*Your instructions:* Copy out all the entries shown below, exactly as they appear.

Records contained in a dataset:
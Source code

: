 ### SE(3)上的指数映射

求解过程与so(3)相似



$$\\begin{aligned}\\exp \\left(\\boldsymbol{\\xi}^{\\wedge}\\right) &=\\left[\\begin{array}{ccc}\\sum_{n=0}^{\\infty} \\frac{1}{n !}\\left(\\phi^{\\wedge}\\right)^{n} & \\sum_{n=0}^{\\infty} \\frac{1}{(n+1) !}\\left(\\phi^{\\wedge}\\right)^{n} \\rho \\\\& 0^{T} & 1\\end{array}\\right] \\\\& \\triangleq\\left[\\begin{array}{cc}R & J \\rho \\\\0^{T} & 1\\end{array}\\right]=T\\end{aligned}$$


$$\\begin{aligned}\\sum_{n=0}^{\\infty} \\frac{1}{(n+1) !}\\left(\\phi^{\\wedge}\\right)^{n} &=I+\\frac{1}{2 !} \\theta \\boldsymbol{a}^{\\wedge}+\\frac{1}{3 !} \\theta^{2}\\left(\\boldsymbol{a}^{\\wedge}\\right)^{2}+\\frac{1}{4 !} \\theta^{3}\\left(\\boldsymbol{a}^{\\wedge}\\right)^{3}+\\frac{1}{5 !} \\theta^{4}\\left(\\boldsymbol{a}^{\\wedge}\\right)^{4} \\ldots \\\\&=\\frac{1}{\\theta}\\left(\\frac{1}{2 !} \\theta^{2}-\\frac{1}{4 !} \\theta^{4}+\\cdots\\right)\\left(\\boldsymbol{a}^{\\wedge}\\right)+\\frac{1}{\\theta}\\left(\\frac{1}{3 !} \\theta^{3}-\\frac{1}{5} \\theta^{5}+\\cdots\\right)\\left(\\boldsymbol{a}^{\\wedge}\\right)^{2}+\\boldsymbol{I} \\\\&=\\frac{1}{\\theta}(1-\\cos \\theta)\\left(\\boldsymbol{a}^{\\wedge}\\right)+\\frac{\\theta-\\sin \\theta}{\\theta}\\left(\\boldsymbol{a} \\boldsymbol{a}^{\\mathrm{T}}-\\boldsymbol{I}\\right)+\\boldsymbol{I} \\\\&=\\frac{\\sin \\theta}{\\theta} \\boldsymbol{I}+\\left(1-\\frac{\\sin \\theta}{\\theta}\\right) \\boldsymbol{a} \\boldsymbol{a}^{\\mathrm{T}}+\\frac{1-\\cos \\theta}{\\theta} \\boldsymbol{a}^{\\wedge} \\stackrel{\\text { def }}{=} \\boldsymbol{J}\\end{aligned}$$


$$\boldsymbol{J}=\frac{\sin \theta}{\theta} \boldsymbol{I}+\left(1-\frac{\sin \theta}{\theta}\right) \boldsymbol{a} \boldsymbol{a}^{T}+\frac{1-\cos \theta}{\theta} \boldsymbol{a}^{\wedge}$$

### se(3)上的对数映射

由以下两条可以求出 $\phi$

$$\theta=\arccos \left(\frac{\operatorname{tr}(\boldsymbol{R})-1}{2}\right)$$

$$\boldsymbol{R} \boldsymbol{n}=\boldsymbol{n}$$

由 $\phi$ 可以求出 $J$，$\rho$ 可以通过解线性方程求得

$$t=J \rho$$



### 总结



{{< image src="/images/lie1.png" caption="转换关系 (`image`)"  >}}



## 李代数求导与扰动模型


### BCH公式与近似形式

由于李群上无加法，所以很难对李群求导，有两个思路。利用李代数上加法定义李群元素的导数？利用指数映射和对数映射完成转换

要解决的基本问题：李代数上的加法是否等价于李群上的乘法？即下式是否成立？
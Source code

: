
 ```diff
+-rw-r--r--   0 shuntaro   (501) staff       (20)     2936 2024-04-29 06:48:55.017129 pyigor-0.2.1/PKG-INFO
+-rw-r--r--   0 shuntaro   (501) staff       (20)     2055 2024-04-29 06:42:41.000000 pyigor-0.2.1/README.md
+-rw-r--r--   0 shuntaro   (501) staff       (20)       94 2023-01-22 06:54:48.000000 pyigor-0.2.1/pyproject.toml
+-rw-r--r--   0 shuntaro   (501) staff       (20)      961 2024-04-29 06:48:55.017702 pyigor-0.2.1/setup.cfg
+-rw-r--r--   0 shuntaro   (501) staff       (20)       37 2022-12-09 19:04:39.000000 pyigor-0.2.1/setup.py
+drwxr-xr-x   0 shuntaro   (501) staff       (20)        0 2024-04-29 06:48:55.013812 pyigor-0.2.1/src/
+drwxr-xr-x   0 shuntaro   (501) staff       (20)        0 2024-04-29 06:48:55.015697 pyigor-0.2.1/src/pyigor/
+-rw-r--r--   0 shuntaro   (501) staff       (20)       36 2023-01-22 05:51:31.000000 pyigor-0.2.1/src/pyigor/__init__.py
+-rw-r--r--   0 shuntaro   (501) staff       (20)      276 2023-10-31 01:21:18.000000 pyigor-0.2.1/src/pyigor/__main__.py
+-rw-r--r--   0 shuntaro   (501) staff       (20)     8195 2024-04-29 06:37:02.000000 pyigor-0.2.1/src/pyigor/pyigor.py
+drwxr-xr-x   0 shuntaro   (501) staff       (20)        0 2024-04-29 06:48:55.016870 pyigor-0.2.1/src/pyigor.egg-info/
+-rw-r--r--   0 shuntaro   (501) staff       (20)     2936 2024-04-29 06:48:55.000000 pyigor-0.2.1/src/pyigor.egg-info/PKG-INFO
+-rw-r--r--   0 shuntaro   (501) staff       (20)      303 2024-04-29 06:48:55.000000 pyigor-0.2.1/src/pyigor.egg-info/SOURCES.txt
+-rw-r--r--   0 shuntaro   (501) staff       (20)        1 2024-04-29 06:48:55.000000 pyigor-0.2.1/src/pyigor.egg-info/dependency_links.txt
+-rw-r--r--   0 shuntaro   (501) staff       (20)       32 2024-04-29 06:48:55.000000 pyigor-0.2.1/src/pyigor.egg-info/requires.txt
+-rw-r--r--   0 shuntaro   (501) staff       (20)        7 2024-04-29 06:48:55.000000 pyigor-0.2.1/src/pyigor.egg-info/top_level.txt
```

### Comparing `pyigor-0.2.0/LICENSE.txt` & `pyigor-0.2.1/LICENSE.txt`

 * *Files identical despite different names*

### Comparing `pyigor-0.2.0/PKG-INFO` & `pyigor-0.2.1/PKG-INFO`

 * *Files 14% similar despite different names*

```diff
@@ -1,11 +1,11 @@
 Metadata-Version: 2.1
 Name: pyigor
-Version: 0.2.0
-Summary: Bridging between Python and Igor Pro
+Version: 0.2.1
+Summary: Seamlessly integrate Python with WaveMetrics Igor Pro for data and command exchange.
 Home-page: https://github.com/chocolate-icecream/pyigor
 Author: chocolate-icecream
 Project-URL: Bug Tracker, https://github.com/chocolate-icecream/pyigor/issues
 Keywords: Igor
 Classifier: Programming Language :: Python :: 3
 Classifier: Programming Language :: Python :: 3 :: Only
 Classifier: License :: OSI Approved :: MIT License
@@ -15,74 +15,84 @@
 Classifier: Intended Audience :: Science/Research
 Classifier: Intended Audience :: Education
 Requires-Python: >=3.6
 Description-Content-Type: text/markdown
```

*Result for this exercise:*
Source code

: ### SE(3)上的指数映射

求解过程与so(3)相似



$$\\begin{aligned}\\exp \\left(\\boldsymbol{\\xi}^{\\wedge}\\right) &=\\left[\\begin{array}{ccc}\\sum_{n=0}^{\\infty} \\frac{1}{n !}\\left(\\phi^{\\wedge}\\right)^{n} & \\sum_{n=0}^{\\infty} \\frac{1}{(n+1) !}\\left(\\phi^{\\wedge}\\right)^{n} \\rho \\\\& 0^{T} & 1\\end{array}\\right] \\\\& \\triangleq\\left[\\begin{array}{cc}R & J \\rho \\\\0^{T} & 1\\end{array}\\right]=T\\end{aligned}$$


$$\\begin{aligned}\\sum_{n=0}^{\\infty} \\frac{1}{(n+1) !}\\left(\\phi^{\\wedge}\\right)^{n} &=I+\\frac{1}{2 !} \\theta \\boldsymbol{a}^{\\wedge}+\\frac{1}{3 !} \\theta^{2}\\left(\\boldsymbol{a}^{\\wedge}\\right)^{2}+\\frac{1}{4 !} \\theta^{3}\\left(\\boldsymbol{a}^{\\wedge}\\right)^{3}+\\frac{1}{5 !} \\theta^{4}\\left(\\boldsymbol{a}^{\\wedge}\\right)^{4} \\ldots \\\\&=\\frac{1}{\\theta}\\left(\\frac{1}{2 !} \\theta^{2}-\\frac{1}{4 !} \\theta^{4}+\\cdots\\right)\\left(\\boldsymbol{a}^{\\wedge}\\right)+\\frac{1}{\\theta}\\left(\\frac{1}{3 !} \\theta^{3}-\\frac{1}{5} \\theta^{5}+\\cdots\\right)\\left(\\boldsymbol{a}^{\\wedge}\\right)^{2}+\\boldsymbol{I} \\\\&=\\frac{1}{\\theta}(1-\\cos \\theta)\\left(\\boldsymbol{a}^{\\wedge}\\right)+\\frac{\\theta-\\sin \\theta}{\\theta}\\left(\\boldsymbol{a} \\boldsymbol{a}^{\\mathrm{T}}-\\boldsymbol{I}\\right)+\\boldsymbol{I} \\\\&=\\frac{\\sin \\theta}{\\theta} \\boldsymbol{I}+\\left(1-\\frac{\\sin \\theta}{\\theta}\\right) \\boldsymbol{a} \\boldsymbol{a}^{\\mathrm{T}}+\\frac{1-\\cos \\theta}{\\theta} \\boldsymbol{a}^{\\wedge} \\stackrel{\\text { def }}{=} \\boldsymbol{J}\\end{aligned}$$


$$\boldsymbol{J}=\frac{\sin \theta}{\theta} \boldsymbol{I}+\left(1-\frac{\sin \theta}{\theta}\right) \boldsymbol{a} \boldsymbol{a}^{T}+\frac{1-\cos \theta}{\theta} \boldsymbol{a}^{\wedge}$$

### se(3)上的对数映射

由以下两条可以求出 $\phi$

$$\theta=\arccos \left(\frac{\operatorname{tr}(\boldsymbol{R})-1}{2}\right)$$

$$\boldsymbol{R} \boldsymbol{n}=\boldsymbol{n}$$

由 $\phi$ 可以求出 $J$，$\rho$ 可以通过解线性方程求得

$$t=J \rho$$



### 总结



{{< image src="/images/lie1.png" caption="转换关系 (`image`)"  >}}



## 李代数求导与扰动模型


### BCH公式与近似形式

由于李群上无加法，所以很难对李群求导，有两个思路。利用李代数上加法定义李群元素的导数？利用指数映射和对数映射完成转换

要解决的基本问题：李代数上的加法是否等价于李群上的乘法？即下式是否成立？
Source code

:
 ```diff
+-rw-r--r--   0 shuntaro   (501) staff       (20)     2936 2024-04-29 06:48:55.017129 pyigor-0.2.1/PKG-INFO
+-rw-r--r--   0 shuntaro   (501) staff       (20)     2055 2024-04-29 06:42:41.000000 pyigor-0.2.1/README.md
+-rw-r--r--   0 shuntaro   (501) staff       (20)       94 2023-01-22 06:54:48.000000 pyigor-0.2.1/pyproject.toml
+-rw-r--r--   0 shuntaro   (501) staff       (20)      961 2024-04-29 06:48:55.017702 pyigor-0.2.1/setup.cfg
+-rw-r--r--   0 shuntaro   (501) staff       (20)       37 2022-12-09 19:04:39.000000 pyigor-0.2.1/setup.py
+drwxr-xr-x   0 shuntaro   (501) staff       (20)        0 2024-04-29 06:48:55.013812 pyigor-0.2.1/src/
+drwxr-xr-x   0 shuntaro   (501) staff       (20)        0 2024-04-29 06:48:55.015697 pyigor-0.2.1/src/pyigor/
+-rw-r--r--   0 shuntaro   (501) staff       (20)       36 2023-01-22 05:51:31.000000 pyigor-0.2.1/src/pyigor/__init__.py
+-rw-r--r--   0 shuntaro   (501) staff       (20)      276 2023-10-31 01:21:18.000000 pyigor-0.2.1/src/pyigor/__main__.py
+-rw-r--r--   0 shuntaro   (501) staff       (20)     8195 2024-04-29 06:37:02.000000 pyigor-0.2.1/src/pyigor/pyigor.py
+drwxr-xr-x   0 shuntaro   (501) staff       (20)        0 2024-04-29 06:48:55.016870 pyigor-0.2.1/src/pyigor.egg-info/
+-rw-r--r--   0 shuntaro   (501) staff       (20)     2936 2024-04-29 06:48:55.000000 pyigor-0.2.1/src/pyigor.egg-info/PKG-INFO
+-rw-r--r--   0 shuntaro   (501) staff       (20)      303 2024-04-29 06:48:55.000000 pyigor-0.2.1/src/pyigor.egg-info/SOURCES.txt
+-rw-r--r--   0 shuntaro   (501) staff       (20)        1 2024-04-29 06:48:55.000000 pyigor-0.2.1/src/pyigor.egg-info/dependency_links.txt
+-rw-r--r--   0 shuntaro   (501) staff       (20)       32 2024-04-29 06:48:55.000000 pyigor-0.2.1/src/pyigor.egg-info/requires.txt
+-rw-r--r--   0 shuntaro   (501) staff       (20)        7 2024-04-29 06:48:55.000000 pyigor-0.2.1/src/pyigor.egg-info/top_level.txt
```

### Comparing `pyigor-0.2.0/LICENSE.txt` & `pyigor-0.2.1/LICENSE.txt`

 * *Files identical despite different names*

### Comparing `pyigor-0.2.0/PKG-INFO` & `pyigor-0.2.1/PKG-INFO`

 * *Files 14% similar despite different names*

```diff
@@ -1,11 +1,11 @@
 Metadata-Version: 2.1
 Name: pyigor
-Version: 0.2.0
-Summary: Bridging between Python and Igor Pro
+Version: 0.2.1
+Summary: Seamlessly integrate Python with WaveMetrics Igor Pro for data and command exchange.
 Home-page: https://github.com/chocolate-icecream/pyigor
 Author: chocolate-icecream
 Project-URL: Bug Tracker, https://github.com/chocolate-icecream/pyigor/issues
 Keywords: Igor
 Classifier: Programming Language :: Python :: 3
 Classifier: Programming Language :: Python :: 3 :: Only
 Classifier: License :: OSI Approved :: MIT License
@@ -15,74 +15,84 @@
 Classifier: Intended Audience :: Science/Research
 Classifier: Intended Audience :: Education
 Requires-Python: >=3.6
 Description-Content-Type: text/markdown
```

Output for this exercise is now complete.